Os rastreios da Liga contra o Cancro são feitos sobretudo em unidades móveis, que se deslocam de dois em dois anos aos concelhos. São enviadas cartas-convites às mulheres em idade rastreável (que neste momento é entre os 50 e os 69 anos) inscritas nos centros de saúde para realizar uma mamografia, que é depois estudada por dois radiologistas. Em caso de dúvida, a mulher é chamada para uma consulta de aferição. Se as dúvidas persistirem, é encaminhada para um hospital.
Um relatório da Direção-Geral da Saúde do ano passado defende que os programas de rastreio organizado revelam-se mais eficazes do que os oportunísticos (quando o doente vai ao médico de família, que lhe prescreve um exame) e que a evidência científica é consensual sobre a utilidade de programas de rastreio para três doenças oncológicas: cancro do colo do útero, cancro da mama e cancro do cólon e reto. No caso da mama, levam a uma taxa de redução de mortalidade da ordem dos 30%. Ainda assim, apesar de a Grande Lisboa nunca ter tido nenhum rastreio organizado de cancro da mama, o coordenador do Programa Nacional para as Doenças Oncológicas afirma que as mulheres não têm falta de testes nem de diagnóstico precoce. Para Nuno Miranda, "prova disso é que não há um aumento da doença nas mulheres desta região".
Mas para Francisco Cavaleiro Ferreira, a eficácia de exames feitos num programa de rastreio, "em que o processo da doente está todo no mesmo sítio", e com técnicos que analisam os resultados de milhares de mamografias por ano, é "completamente diferente de exames oportunísticos".

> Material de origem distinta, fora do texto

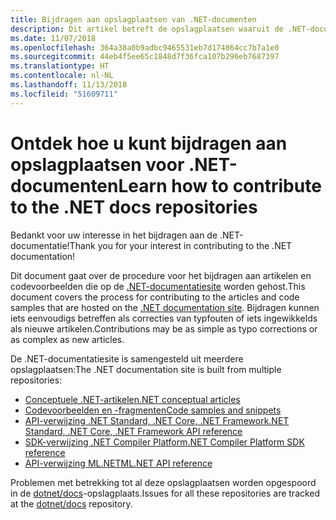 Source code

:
 ```yaml
---
title: Bijdragen aan opslagplaatsen van .NET-documenten
description: Dit artikel betreft de opslagplaatsen waaruit de .NET-documentatie bestaat.
ms.date: 11/07/2018
ms.openlocfilehash: 364a38a0b9adbc9465531eb7d174864cc7b7a1e0
ms.sourcegitcommit: 44eb4f5ee65c1848d7f36fca107b296eb7687397
ms.translationtype: HT
ms.contentlocale: nl-NL
ms.lasthandoff: 11/13/2018
ms.locfileid: "51609711"
---
```

# <a name="learn-how-to-contribute-to-the-net-docs-repositories"></a><span data-ttu-id="0088a-103">Ontdek hoe u kunt bijdragen aan opslagplaatsen voor .NET-documenten</span><span class="sxs-lookup"><span data-stu-id="0088a-103">Learn how to contribute to the .NET docs repositories</span></span>

<span data-ttu-id="0088a-104">Bedankt voor uw interesse in het bijdragen aan de .NET-documentatie!</span><span class="sxs-lookup"><span data-stu-id="0088a-104">Thank you for your interest in contributing to the .NET documentation!</span></span>

<span data-ttu-id="0088a-105">Dit document gaat over de procedure voor het bijdragen aan artikelen en codevoorbeelden die op de [.NET-documentatiesite](https://docs.microsoft.com/dotnet) worden gehost.</span><span class="sxs-lookup"><span data-stu-id="0088a-105">This document covers the process for contributing to the articles and code samples that are hosted on the [.NET documentation site](https://docs.microsoft.com/dotnet).</span></span> <span data-ttu-id="0088a-106">Bijdragen kunnen iets eenvoudigs betreffen als correcties van typfouten of iets ingewikkelds als nieuwe artikelen.</span><span class="sxs-lookup"><span data-stu-id="0088a-106">Contributions may be as simple as typo corrections or as complex as new articles.</span></span>

<span data-ttu-id="0088a-107">De .NET-documentatiesite is samengesteld uit meerdere opslagplaatsen:</span><span class="sxs-lookup"><span data-stu-id="0088a-107">The .NET documentation site is built from multiple repositories:</span></span>

- [<span data-ttu-id="0088a-108">Conceptuele .NET-artikelen</span><span class="sxs-lookup"><span data-stu-id="0088a-108">.NET conceptual articles</span></span>](https://github.com/dotnet/docs)
- [<span data-ttu-id="0088a-109">Codevoorbeelden en -fragmenten</span><span class="sxs-lookup"><span data-stu-id="0088a-109">Code samples and snippets</span></span>](https://github.com/dotnet/samples)
- [<span data-ttu-id="0088a-110">API-verwijzing .NET Standard, .NET Core, .NET Framework</span><span class="sxs-lookup"><span data-stu-id="0088a-110">.NET Standard, .NET Core, .NET Framework API reference</span></span>](https://github.com/dotnet/dotnet-api-docs)
- [<span data-ttu-id="0088a-111">SDK-verwijzing .NET Compiler Platform</span><span class="sxs-lookup"><span data-stu-id="0088a-111">.NET Compiler Platform SDK reference</span></span>](https://github.com/dotnet/roslyn-api-docs)
- [<span data-ttu-id="0088a-112">API-verwijzing ML.NET</span><span class="sxs-lookup"><span data-stu-id="0088a-112">ML.NET API reference</span></span>](https://github.com/dotnet/ml-api-docs)

<span data-ttu-id="0088a-113">Problemen met betrekking tot al deze opslagplaatsen worden opgespoord in de [dotnet/docs](https://github.com/dotnet/docs/issues)-opslagplaats.</span><span class="sxs-lookup"><span data-stu-id="0088a-113">Issues for all these repositories are tracked at the [dotnet/docs](https://github.com/dotnet/docs/issues) repository.</span></span>
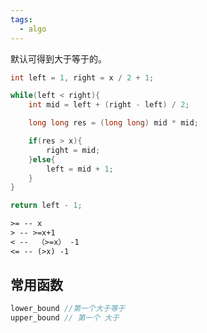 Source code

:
 ```yaml
---
tags:
  - algo
---
```

默认可得到大于等于的。


```c++
int left = 1, right = x / 2 + 1;

while(left < right){
	int mid = left + (right - left) / 2;

	long long res = (long long) mid * mid;

	if(res > x){
		right = mid;
	}else{
		left = mid + 1;
	}
}

return left - 1;
```


```txt
>= -- x
> -- >=x+1  
< --  （>=x） -1
<= -- (>x) -1
```


## 常用函数

```c++
lower_bound //第一个大于等于
upper_bound // 第一个 大于 
``` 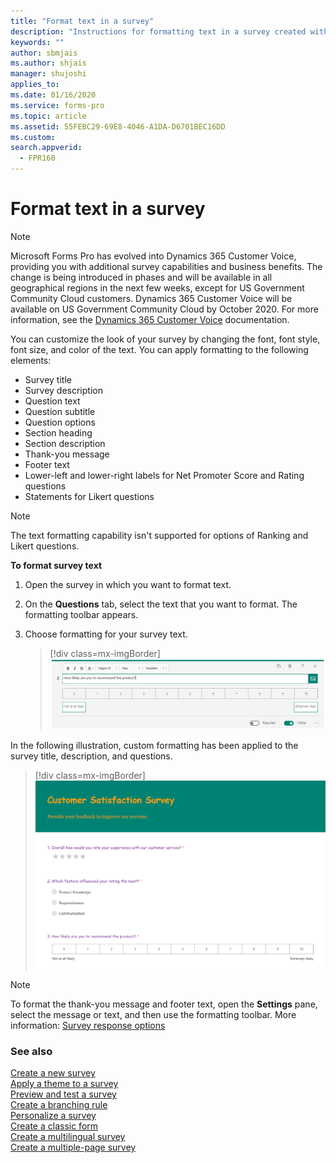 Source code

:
 ```yaml
---
title: "Format text in a survey"
description: "Instructions for formatting text in a survey created with Microsoft Forms Pro"
keywords: ""
author: sbmjais
ms.author: shjais
manager: shujoshi
applies_to: 
ms.date: 01/16/2020
ms.service: forms-pro
ms.topic: article
ms.assetid: 55FEBC29-69E8-4046-A1DA-D6701BEC16DD
ms.custom: 
search.appverid:
  - FPR160
---
```


# Format text in a survey

> [!NOTE]
> Microsoft Forms Pro has evolved into Dynamics 365 Customer Voice, providing you with additional survey capabilities and business benefits. The change is being introduced in phases and will be available in all geographical regions in the next few weeks, except for US Government Community Cloud customers. Dynamics 365 Customer Voice will be available on US Government Community Cloud by October 2020. For more information, see the [Dynamics 365 Customer Voice](https://go.microsoft.com/fwlink/p/?linkid=2128357) documentation.

You can customize the look of your survey by changing the font, font style, font size, and color of the text. You can apply formatting to the following elements:

- Survey title
- Survey description
- Question text
- Question subtitle
- Question options
- Section heading
- Section description
- Thank-you message
- Footer text
- Lower-left and lower-right labels for Net Promoter Score and Rating questions
- Statements for Likert questions

> [!NOTE]
> The text formatting capability isn't supported for options of Ranking and Likert questions.

**To format survey text**

1.	Open the survey in which you want to format text.

2.	On the **Questions** tab, select the text that you want to format. The formatting toolbar appears.

3. Choose formatting for your survey text.

    > [!div class=mx-imgBorder]
    > ![Apply text formatting](media/text-format.png "Apply text formatting")

In the following illustration, custom formatting has been applied to the survey title, description, and questions.

> [!div class=mx-imgBorder]
> ![Formatting applied to a survey](media/survey-text-format.png "Formatting applied to a survey")

> [!NOTE]
> To format the thank-you message and footer text, open the **Settings** pane, select the message or text, and then use the formatting toolbar. More information: [Survey response options](invite-settings.md#survey-response-options)

### See also

[Create a new survey](create-new-survey.md)<br>
[Apply a theme to a survey](apply-theme.md)<br>
[Preview and test a survey](preview-test-survey.md)<br>
[Create a branching rule](create-branching-rule.md)<br>
[Personalize a survey](personalize-survey.md)<br>
[Create a classic form](create-classic-form.md)<br>
[Create a multilingual survey](create-multilingual-survey.md)<br>
[Create a multiple-page survey](create-multipage-survey.md)
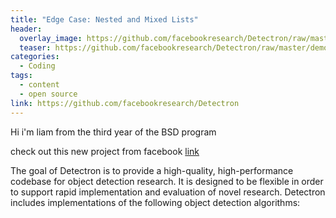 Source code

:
 ```yaml
---
title: "Edge Case: Nested and Mixed Lists"
header:
  overlay_image: https://github.com/facebookresearch/Detectron/raw/master/demo/output/33823288584_1d21cf0a26_k_example_output.jpg
  teaser: https://github.com/facebookresearch/Detectron/raw/master/demo/output/33823288584_1d21cf0a26_k_example_output.jpg
categories:
  - Coding
tags:
  - content
  - open source
link: https://github.com/facebookresearch/Detectron
---
```


Hi i'm liam from the third year of the BSD program

check out this new project from facebook
[link](#)


The goal of Detectron is to provide a high-quality, high-performance codebase for object detection research. It is designed to be flexible in order to support rapid implementation and evaluation of novel research. Detectron includes implementations of the following object detection algorithms:
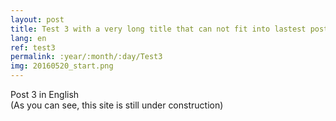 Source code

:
 ```yaml
---
layout: post
title: Test 3 with a very long title that can not fit into lastest posts
lang: en
ref: test3
permalink: :year/:month/:day/Test3
img: 20160520_start.png
---
```


Post 3 in English  
(As you can see, this site is still under construction)
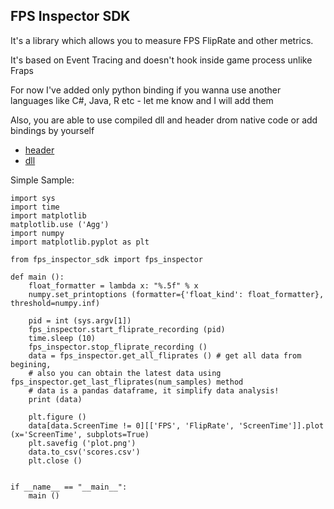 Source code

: ## FPS Inspector SDK

It's a library which allows you to measure FPS FlipRate and other metrics.

It's based on Event Tracing and doesn't hook inside game process unlike Fraps

For now I've added only python binding if you wanna use another languages like C#, Java, R etc - let me know and I will add them

Also, you are able to use compiled dll and header drom native code or add bindings by yourself
* [header](https://github.com/Andrey1994/fps_inspector_sdk/blob/master/src/PresentMon/PresentMon.hpp)
* [dll](https://github.com/Andrey1994/fps_inspector_sdk/blob/master/python/fps_inspector_sdk/lib/PresentMon.dll)

Simple Sample:
```
import sys
import time
import matplotlib
matplotlib.use ('Agg')
import numpy
import matplotlib.pyplot as plt

from fps_inspector_sdk import fps_inspector

def main ():
    float_formatter = lambda x: "%.5f" % x
    numpy.set_printoptions (formatter={'float_kind': float_formatter}, threshold=numpy.inf)

    pid = int (sys.argv[1])
    fps_inspector.start_fliprate_recording (pid)
    time.sleep (10)
    fps_inspector.stop_fliprate_recording ()
    data = fps_inspector.get_all_fliprates () # get all data from begining, 
    # also you can obtain the latest data using fps_inspector.get_last_fliprates(num_samples) method
    # data is a pandas dataframe, it simplify data analysis!
    print (data)

    plt.figure ()
    data[data.ScreenTime != 0][['FPS', 'FlipRate', 'ScreenTime']].plot (x='ScreenTime', subplots=True)
    plt.savefig ('plot.png')
    data.to_csv('scores.csv')
    plt.close ()


if __name__ == "__main__":
    main ()
```
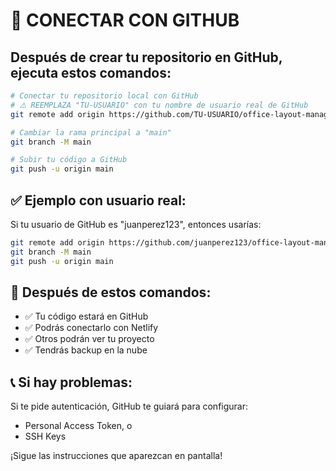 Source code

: # 🔗 CONECTAR CON GITHUB

## Después de crear tu repositorio en GitHub, ejecuta estos comandos:

```bash
# Conectar tu repositorio local con GitHub
# ⚠️ REEMPLAZA "TU-USUARIO" con tu nombre de usuario real de GitHub
git remote add origin https://github.com/TU-USUARIO/office-layout-manager.git

# Cambiar la rama principal a "main"
git branch -M main

# Subir tu código a GitHub
git push -u origin main
```

## ✅ Ejemplo con usuario real:
Si tu usuario de GitHub es "juanperez123", entonces usarías:
```bash
git remote add origin https://github.com/juanperez123/office-layout-manager.git
git branch -M main
git push -u origin main
```

## 🎯 Después de estos comandos:
- ✅ Tu código estará en GitHub
- ✅ Podrás conectarlo con Netlify
- ✅ Otros podrán ver tu proyecto
- ✅ Tendrás backup en la nube

## 📞 Si hay problemas:
Si te pide autenticación, GitHub te guiará para configurar:
- Personal Access Token, o 
- SSH Keys

¡Sigue las instrucciones que aparezcan en pantalla!
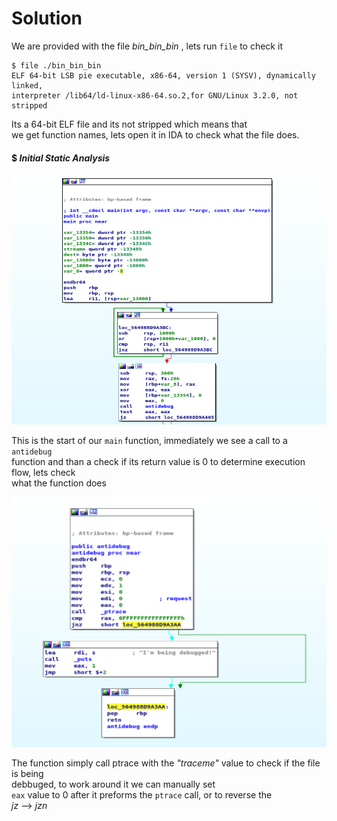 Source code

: # Solution

We are provided with the file *bin_bin_bin* , lets
run `file` to check it 

```
$ file ./bin_bin_bin
ELF 64-bit LSB pie executable, x86-64, version 1 (SYSV), dynamically linked,  
interpreter /lib64/ld-linux-x86-64.so.2,for GNU/Linux 3.2.0, not stripped
```
Its a 64-bit ELF file and its not stripped which means that  
we get function names, lets open it in IDA to check  what the file does.
&nbsp;



#### $ _Initial Static Analysis_
<p align="left">
  <img width="560" height="400" src="./screenshots/main_1.png">
</p>

This is the start of our `main` function, immediately we see a call to a  `antidebug`  
function and than a check if its return value is 0 to determine execution flow, lets check  
what the function does

<img src="./screenshots/anti_debug.png" width="560" height=400>
  
The function simply call ptrace with the _"traceme"_ value to check
if the file is being  
debbuged, to work around it we can manually set  
`eax` value to 0 after it preforms the `ptrace` call, or to reverse the  
_jz_ --> _jzn_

- Segundo o Relatório de Monitorização e Avaliação dos Rastreios Oncológicos em Portugal, de um total de 15 ACES da Administração Regional de Saúde de Lisboa e Vale do Tejo - que se estende de Abrantes até Setúbal -, só quatro fizeram rastreios do cancro da mama em 2016, através do programa com a Liga Portuguesa contra o Cancro. Nesse ano, os agrupamentos de Lisboa, Setúbal, Loures/Odivelas, Almada/Seixal, Oeiras, Cascais e Sintra não convocaram nenhuma mulher para fazer mamografias ao abrigo do programa. E em toda a região foram rastreadas apenas 29 mil mulheres entre os 45 e os 69 anos, pouco mais de metade das 57 mil que foram convidadas a fazê-lo nos quatro agrupamentos que tinham rastreios.
- Apesar das falhas em Lisboa, a nível global, Portugal registou em 2014 a maior taxa de mamografias realizadas de toda a União Europeia, com 84,2%, muito acima da média europeia, que foi de 62,8%. Segundo o relatório da DGS, este resultado reflete-se na taxa de sobrevida aos cinco anos do cancro da mama, que é de 87,9%, quatro pontos percentuais acima da média europeia, que se fixa em 83,8%.
- Tendo em conta dados doHealth at a Glance, da OCDE, o cancro da mama provoca menos de 30 vítimas mortais por cada cem mil mulheres portuguesas, quando a média na Europa ronda as 33 vítimas, o que os autores correlacionam com o rastreio. Os tumores malignos da mama são os mais comuns, com 13,8% de incidência em 2012.